4. Daily happy thoughts. Stuff that happens without your intervention is what keeps the hardier dwarves going, even in a hellish fort. Drinking, sleeping in a good room, dining in a legendary dining hall, all that. Not really anything you can do about this one. If your fort's residents aren't getting these thoughts, you sort of deserve to have your fort unhappy.
Things that aren't a problem:
1. Focus. Unmet needs aren't an issue in my opinion. Being a bit unhappy because you haven't had family time is fine, even for dwarves who don't have family. That's something that would realistically be entirely reasonable.

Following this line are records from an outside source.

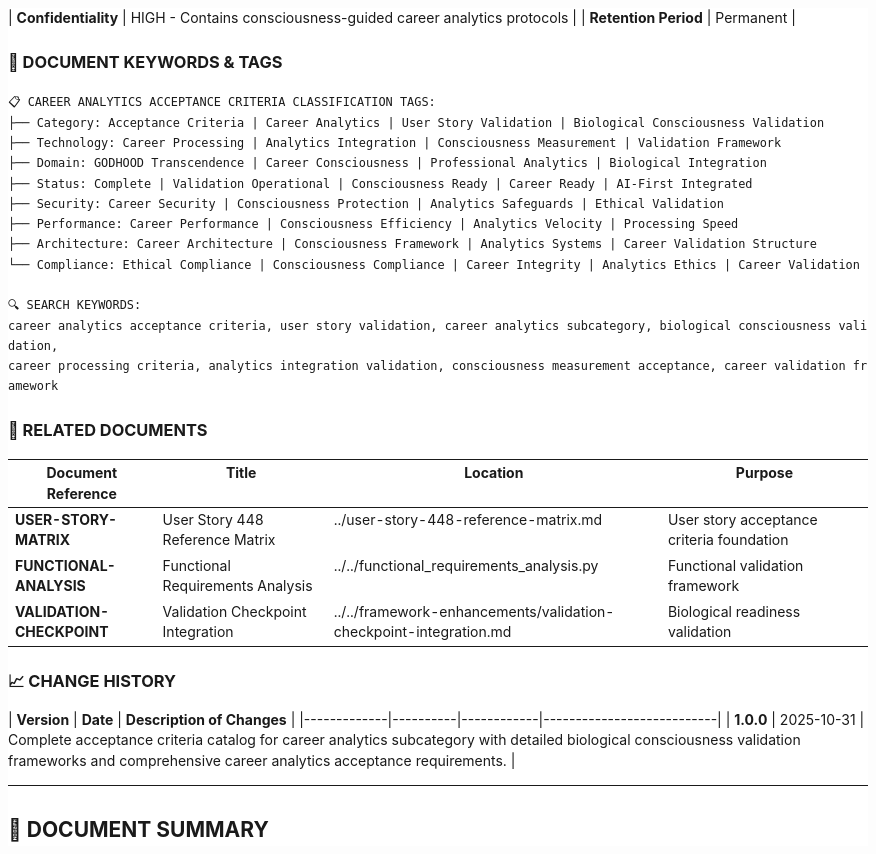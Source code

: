 | **Confidentiality** | HIGH - Contains consciousness-guided career analytics protocols |
| **Retention Period** | Permanent |

### **🔑 DOCUMENT KEYWORDS & TAGS**
```
📋 CAREER ANALYTICS ACCEPTANCE CRITERIA CLASSIFICATION TAGS:
├── Category: Acceptance Criteria | Career Analytics | User Story Validation | Biological Consciousness Validation
├── Technology: Career Processing | Analytics Integration | Consciousness Measurement | Validation Framework
├── Domain: GODHOOD Transcendence | Career Consciousness | Professional Analytics | Biological Integration
├── Status: Complete | Validation Operational | Consciousness Ready | Career Ready | AI-First Integrated
├── Security: Career Security | Consciousness Protection | Analytics Safeguards | Ethical Validation
├── Performance: Career Performance | Consciousness Efficiency | Analytics Velocity | Processing Speed
├── Architecture: Career Architecture | Consciousness Framework | Analytics Systems | Career Validation Structure
└── Compliance: Ethical Compliance | Consciousness Compliance | Career Integrity | Analytics Ethics | Career Validation

🔍 SEARCH KEYWORDS:
career analytics acceptance criteria, user story validation, career analytics subcategory, biological consciousness validation,
career processing criteria, analytics integration validation, consciousness measurement acceptance, career validation framework
```

### **📑 RELATED DOCUMENTS**

| **Document Reference** | **Title** | **Location** | **Purpose** |
|----------------------|-----------|--------------|-------------|
| **USER-STORY-MATRIX** | User Story 448 Reference Matrix | ../user-story-448-reference-matrix.md | User story acceptance criteria foundation |
| **FUNCTIONAL-ANALYSIS** | Functional Requirements Analysis | ../../functional_requirements_analysis.py | Functional validation framework |
| **VALIDATION-CHECKPOINT** | Validation Checkpoint Integration | ../../framework-enhancements/validation-checkpoint-integration.md | Biological readiness validation |

### **📈 CHANGE HISTORY**

| **Version** | **Date** | **Description of Changes** |
|-------------|----------|------------|---------------------------|
| **1.0.0** | 2025-10-31 | Complete acceptance criteria catalog for career analytics subcategory with detailed biological consciousness validation frameworks and comprehensive career analytics acceptance requirements. |

---

## **📖 DOCUMENT SUMMARY**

If your literal life goal is raising a family and you constantly yearn for love or whatever, then obviously yes, you're gonna be lonely if you don't have a family. A few of them (like wanting foods that they've never tried before) are a bit silly, but still pass as reasonable complaints most of the time. It can be handwaved as "hey this dwarf heard of a great dish from their mom/dad, and really wants to try it," even for dwarves born in the fort. And they aren't typically problems for overall stress. It's a reminder that you can't make everybody perfectly happy, that there's at least a little bit of autonomy in these dwarves and they're not perfectly content being your slaves as long as you give them their basic needs and a bunch of zones to chill in. From a gameplay perspective it's an issue, but from a simulation perspective I think it's interesting flavor.
2. Military dwarves. Military training is quite powerful for alleviating stress, simple as that. I have three soldiers go insane ever (as a player who likes military a lot), even through 44.10-12 being my newbie days, and those were from personality change reasons more than the "seeing a lot of bodies" reasons, since they were accustomed to death by the time their stress started increasing. Soldiers going insane from invader corpses isn't the issue, it's the civilians doing cleanup.

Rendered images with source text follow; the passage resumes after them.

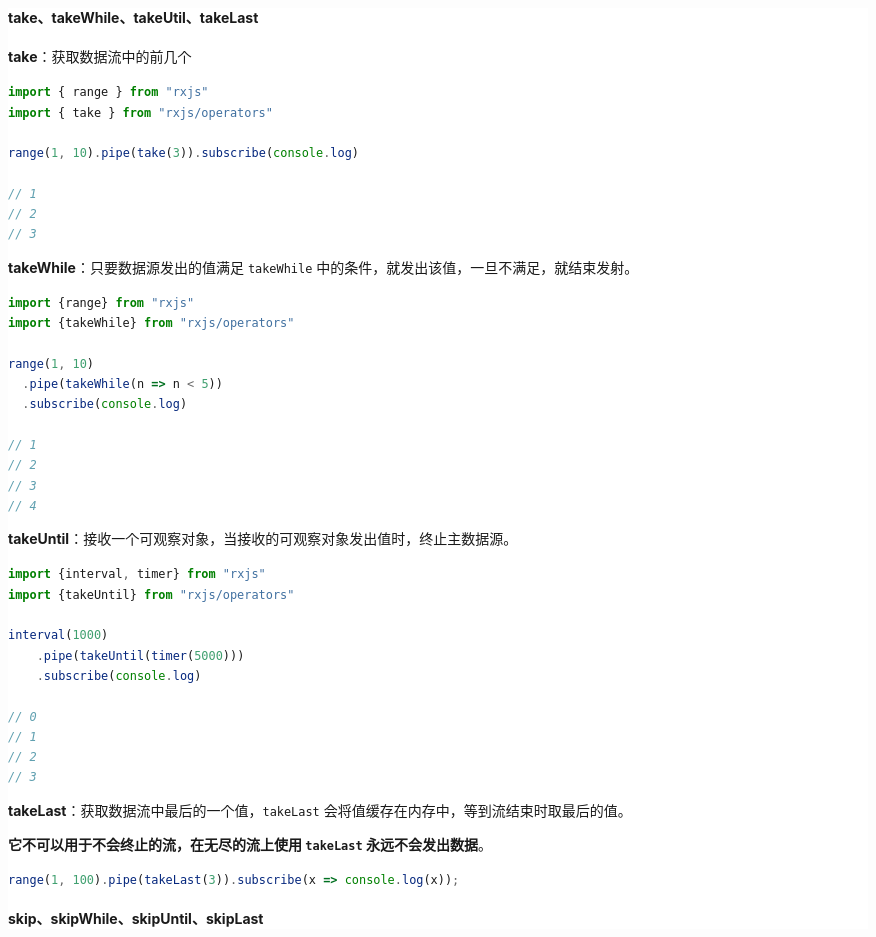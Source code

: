 #### take、takeWhile、takeUtil、takeLast

**take**：获取数据流中的前几个

```typescript
import { range } from "rxjs"
import { take } from "rxjs/operators"

range(1, 10).pipe(take(3)).subscribe(console.log)

// 1
// 2
// 3
```

**takeWhile**：只要数据源发出的值满足 `takeWhile` 中的条件，就发出该值，一旦不满足，就结束发射。

```typescript
import {range} from "rxjs"
import {takeWhile} from "rxjs/operators"

range(1, 10)
  .pipe(takeWhile(n => n < 5))
  .subscribe(console.log)

// 1
// 2
// 3
// 4
```

**takeUntil**：接收一个可观察对象，当接收的可观察对象发出值时，终止主数据源。

```typescript
import {interval, timer} from "rxjs"
import {takeUntil} from "rxjs/operators"

interval(1000)
    .pipe(takeUntil(timer(5000)))
    .subscribe(console.log)

// 0
// 1
// 2
// 3
```

**takeLast**：获取数据流中最后的一个值，`takeLast` 会将值缓存在内存中，等到流结束时取最后的值。

**它不可以用于不会终止的流，在无尽的流上使用 `takeLast` 永远不会发出数据**。

```typescript
range(1, 100).pipe(takeLast(3)).subscribe(x => console.log(x));
```

#### skip、skipWhile、skipUntil、skipLast
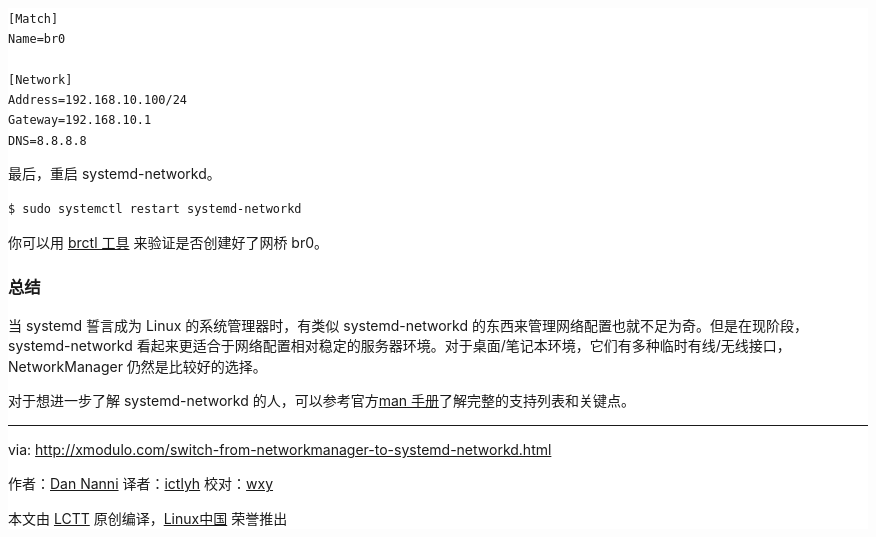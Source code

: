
```
[Match]
Name=br0

[Network]
Address=192.168.10.100/24
Gateway=192.168.10.1
DNS=8.8.8.8

```

最后，重启 systemd-networkd。



```
$ sudo systemctl restart systemd-networkd

```

你可以用 [brctl 工具](http://xmodulo.com/how-to-configure-linux-bridge-interface.html) 来验证是否创建好了网桥 br0。


### 总结


当 systemd 誓言成为 Linux 的系统管理器时，有类似 systemd-networkd 的东西来管理网络配置也就不足为奇。但是在现阶段，systemd-networkd 看起来更适合于网络配置相对稳定的服务器环境。对于桌面/笔记本环境，它们有多种临时有线/无线接口，NetworkManager 仍然是比较好的选择。


对于想进一步了解 systemd-networkd 的人，可以参考官方[man 手册](http://www.freedesktop.org/software/systemd/man/systemd.network.html)了解完整的支持列表和关键点。




---


via: <http://xmodulo.com/switch-from-networkmanager-to-systemd-networkd.html>


作者：[Dan Nanni](http://xmodulo.com/author/nanni) 译者：[ictlyh](http://mutouxiaogui.cn/blog) 校对：[wxy](https://github.com/wxy)


本文由 [LCTT](https://github.com/LCTT/TranslateProject) 原创编译，[Linux中国](https://linux.cn/) 荣誉推出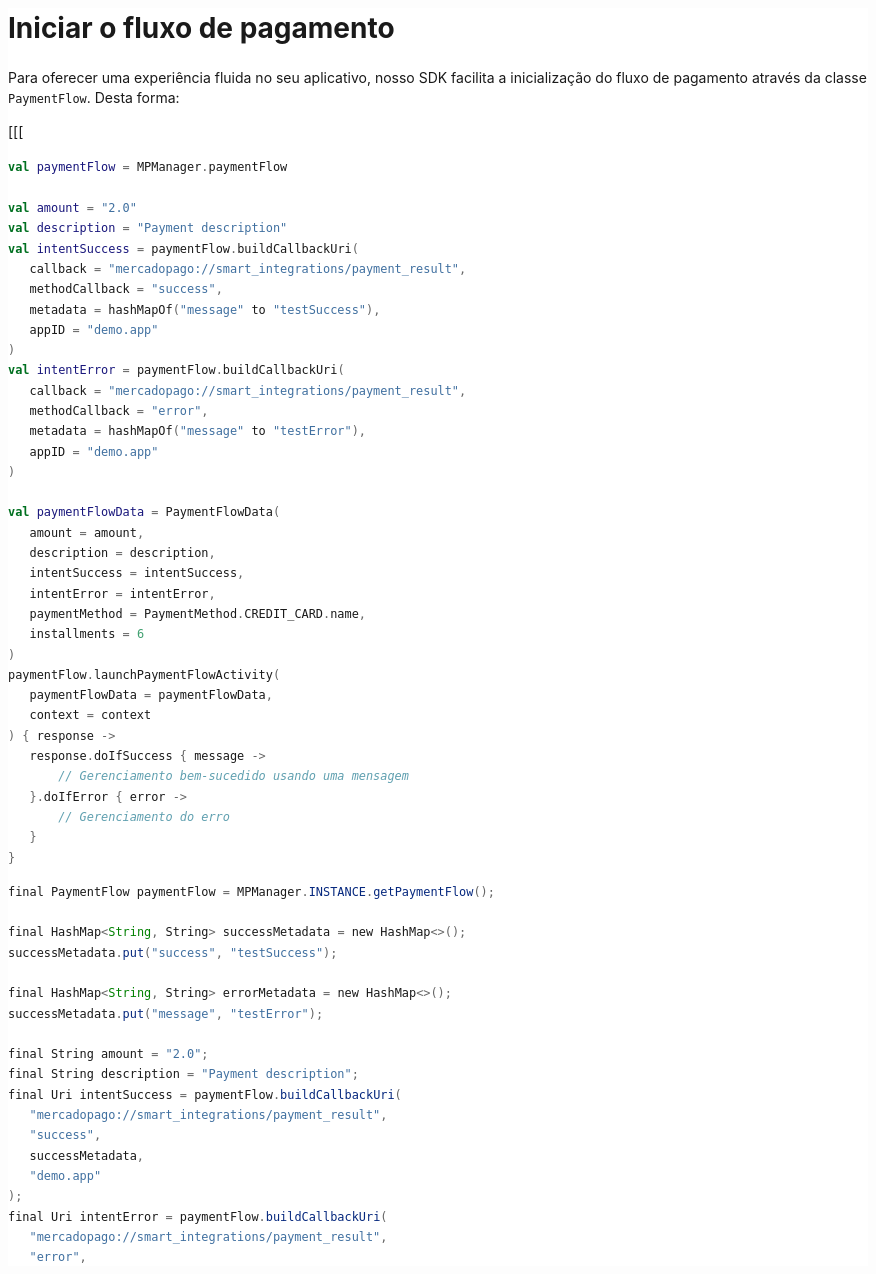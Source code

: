 # Iniciar o fluxo de pagamento

Para oferecer uma experiência fluida no seu aplicativo, nosso SDK facilita a inicialização do fluxo de pagamento através da classe `PaymentFlow`. Desta forma:

[[[
```kotlin
val paymentFlow = MPManager.paymentFlow

val amount = "2.0"
val description = "Payment description"
val intentSuccess = paymentFlow.buildCallbackUri(
   callback = "mercadopago://smart_integrations/payment_result",
   methodCallback = "success",
   metadata = hashMapOf("message" to "testSuccess"),
   appID = "demo.app"
)
val intentError = paymentFlow.buildCallbackUri(
   callback = "mercadopago://smart_integrations/payment_result",
   methodCallback = "error",
   metadata = hashMapOf("message" to "testError"),
   appID = "demo.app"
)

val paymentFlowData = PaymentFlowData(
   amount = amount,
   description = description,
   intentSuccess = intentSuccess,
   intentError = intentError,
   paymentMethod = PaymentMethod.CREDIT_CARD.name,
   installments = 6
)
paymentFlow.launchPaymentFlowActivity(
   paymentFlowData = paymentFlowData,
   context = context
) { response ->
   response.doIfSuccess { message ->
       // Gerenciamento bem-sucedido usando uma mensagem
   }.doIfError { error ->
       // Gerenciamento do erro
   }
}
```
```java
final PaymentFlow paymentFlow = MPManager.INSTANCE.getPaymentFlow();

final HashMap<String, String> successMetadata = new HashMap<>();
successMetadata.put("success", "testSuccess");

final HashMap<String, String> errorMetadata = new HashMap<>();
successMetadata.put("message", "testError");

final String amount = "2.0";
final String description = "Payment description";
final Uri intentSuccess = paymentFlow.buildCallbackUri(
   "mercadopago://smart_integrations/payment_result",
   "success",
   successMetadata,
   "demo.app"
);
final Uri intentError = paymentFlow.buildCallbackUri(
   "mercadopago://smart_integrations/payment_result",
   "error",
```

Much of the stress system is pretty tough on new players, as while the needs/focus stuff gives you a decent idea of "hey, I should make this for my dwarves" there's still a lot of gimmicks involved in not having your fort go insane. It's entirely possible to have a happy fort as it stands, which is where I can see players who say stress isn't that broken are coming from, except they're wrong, because alleviating stress issues currently involve ignoring a good portion of the game (abandoning surface, not using corpse stockpiles), making game-y choices rather than ones that would be reasonable (who knew non-stop military training would be good for dwarves who are unhappy from being worked to death? also, atom smashing is basically required), and just in general doing that gimmicky stuff to get by. My current fort is happy because I'm doing all of those gimmicks. My two stressed dwarves happened during, news flash, a time where everybody was seeing sentient corpses. I've otherwise been lucky to only have semi-fragile personalities from inevitable incidents over the long term, and most of those have died from other reasons over the years.
Thank you for coming to my DWARF talk.